The two findings are published in the journal of Physical Review Letters, according to a press release by the university on Monday.
In the first study, researchers found that applying an electrical field on a surface-supported gold nanocluster changes its structure from a three-dimensional one to a planar flat structure. Turning off the applied field or reversing it's direction results in reverting the structure back to the pyramidalone.
The researchers also discovered that the chemical activity of the adsorbed gold nanocluster varied significantly under the influence of the applied field, enhancing the low-temperature catalytic oxidation of CO to carbon dioxide.
In another paper, they discovered that gold on the nanoscale can be made magnetic through oxygenation of gold nanowires.

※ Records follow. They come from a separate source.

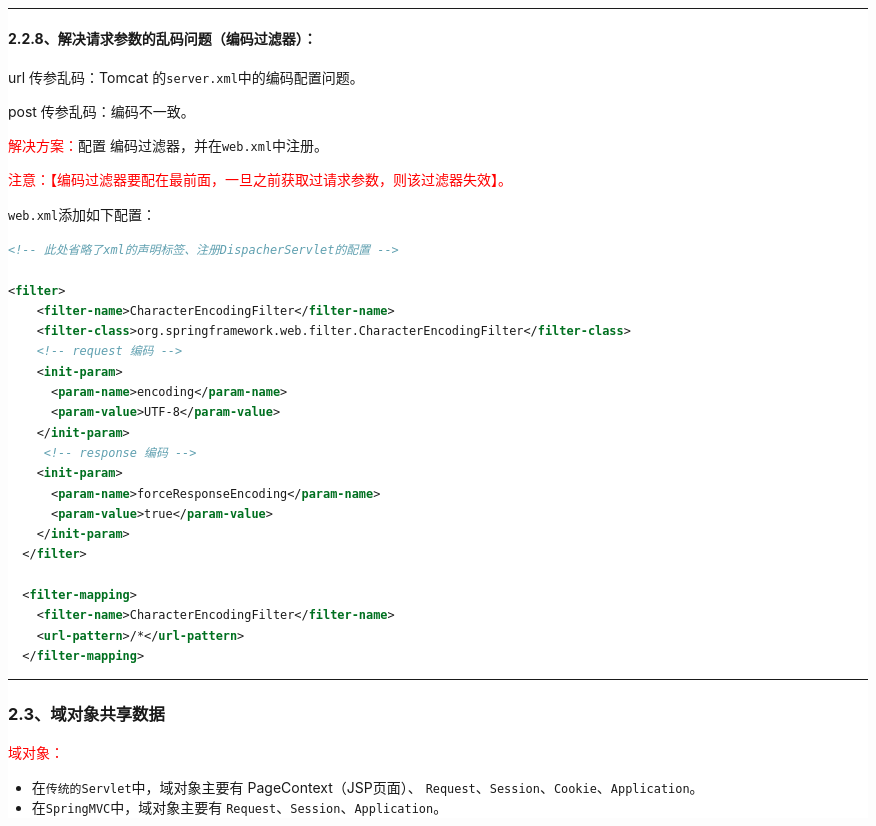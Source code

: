 

---



#### 2.2.8、解决请求参数的乱码问题（编码过滤器）：

url 传参乱码：Tomcat 的`server.xml`中的编码配置问题。

post 传参乱码：编码不一致。



<font style="color:red;">解决方案：</font>配置 编码过滤器，并在`web.xml`中注册。



<font style="color:red;">注意：【编码过滤器要配在最前面，一旦之前获取过请求参数，则该过滤器失效】。</font>



`web.xml`添加如下配置：

```xml
<!-- 此处省略了xml的声明标签、注册DispacherServlet的配置 -->  

<filter>
    <filter-name>CharacterEncodingFilter</filter-name>
    <filter-class>org.springframework.web.filter.CharacterEncodingFilter</filter-class>
    <!-- request 编码 -->
    <init-param>
      <param-name>encoding</param-name>
      <param-value>UTF-8</param-value>
    </init-param>
     <!-- response 编码 -->
    <init-param>
      <param-name>forceResponseEncoding</param-name>
      <param-value>true</param-value>
    </init-param>
  </filter>

  <filter-mapping>
    <filter-name>CharacterEncodingFilter</filter-name>
    <url-pattern>/*</url-pattern>
  </filter-mapping>
```



---



### 2.3、域对象共享数据



<font style="color:red;">域对象：</font>

-   在`传统的Servlet`中，域对象主要有 PageContext（JSP页面）、 `Request`、`Session`、`Cookie`、`Application`。
-   在`SpringMVC`中，域对象主要有 `Request`、`Session`、`Application`。
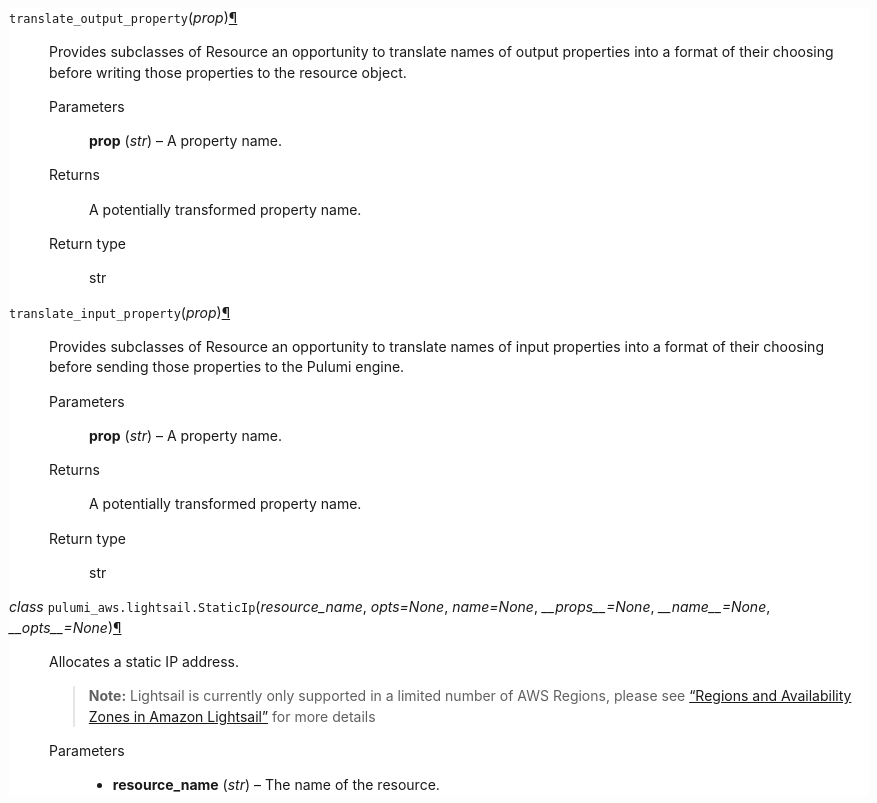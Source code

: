 </div></blockquote>
</dd></dl>

<dl class="method">
<dt id="pulumi_aws.lightsail.KeyPair.translate_output_property">
<code class="sig-name descname">translate_output_property</code><span class="sig-paren">(</span><em class="sig-param">prop</em><span class="sig-paren">)</span><a class="headerlink" href="#pulumi_aws.lightsail.KeyPair.translate_output_property" title="Permalink to this definition">¶</a></dt>
<dd><p>Provides subclasses of Resource an opportunity to translate names of output properties
into a format of their choosing before writing those properties to the resource object.</p>
<dl class="field-list simple">
<dt class="field-odd">Parameters</dt>
<dd class="field-odd"><p><strong>prop</strong> (<em>str</em>) – A property name.</p>
</dd>
<dt class="field-even">Returns</dt>
<dd class="field-even"><p>A potentially transformed property name.</p>
</dd>
<dt class="field-odd">Return type</dt>
<dd class="field-odd"><p>str</p>
</dd>
</dl>
</dd></dl>

<dl class="method">
<dt id="pulumi_aws.lightsail.KeyPair.translate_input_property">
<code class="sig-name descname">translate_input_property</code><span class="sig-paren">(</span><em class="sig-param">prop</em><span class="sig-paren">)</span><a class="headerlink" href="#pulumi_aws.lightsail.KeyPair.translate_input_property" title="Permalink to this definition">¶</a></dt>
<dd><p>Provides subclasses of Resource an opportunity to translate names of input properties into
a format of their choosing before sending those properties to the Pulumi engine.</p>
<dl class="field-list simple">
<dt class="field-odd">Parameters</dt>
<dd class="field-odd"><p><strong>prop</strong> (<em>str</em>) – A property name.</p>
</dd>
<dt class="field-even">Returns</dt>
<dd class="field-even"><p>A potentially transformed property name.</p>
</dd>
<dt class="field-odd">Return type</dt>
<dd class="field-odd"><p>str</p>
</dd>
</dl>
</dd></dl>

</dd></dl>

<dl class="class">
<dt id="pulumi_aws.lightsail.StaticIp">
<em class="property">class </em><code class="sig-prename descclassname">pulumi_aws.lightsail.</code><code class="sig-name descname">StaticIp</code><span class="sig-paren">(</span><em class="sig-param">resource_name</em>, <em class="sig-param">opts=None</em>, <em class="sig-param">name=None</em>, <em class="sig-param">__props__=None</em>, <em class="sig-param">__name__=None</em>, <em class="sig-param">__opts__=None</em><span class="sig-paren">)</span><a class="headerlink" href="#pulumi_aws.lightsail.StaticIp" title="Permalink to this definition">¶</a></dt>
<dd><p>Allocates a static IP address.</p>
<blockquote>
<div><p><strong>Note:</strong> Lightsail is currently only supported in a limited number of AWS Regions, please see <a class="reference external" href="https://lightsail.aws.amazon.com/ls/docs/overview/article/understanding-regions-and-availability-zones-in-amazon-lightsail">“Regions and Availability Zones in Amazon Lightsail”</a> for more details</p>
</div></blockquote>
<dl class="field-list simple">
<dt class="field-odd">Parameters</dt>
<dd class="field-odd"><ul class="simple">
<li><p><strong>resource_name</strong> (<em>str</em>) – The name of the resource.</p></li>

They also found that up to a certain length, oxygenated gold nanowires behave as a conducting metal, but beyond that, they become insulators. This marks the first time on the nanoscale that such a metal-to-insulation transition has been found on the nanoscale.
Both findings are important predictions that could some day be implemented as control parameters governing the chemical and physical material properties employed in nanotechnology.
The researchers focused their investigations on gold nanostructures because of the well known chemical inertness of gold in the bulk form, allowing one to maintain samples with minimal influence on the environment.
"However, we again find that small is different," said Uzi Landman, lead researcher of the studies, repeating a phrase that he coined and has used often for close to two decades.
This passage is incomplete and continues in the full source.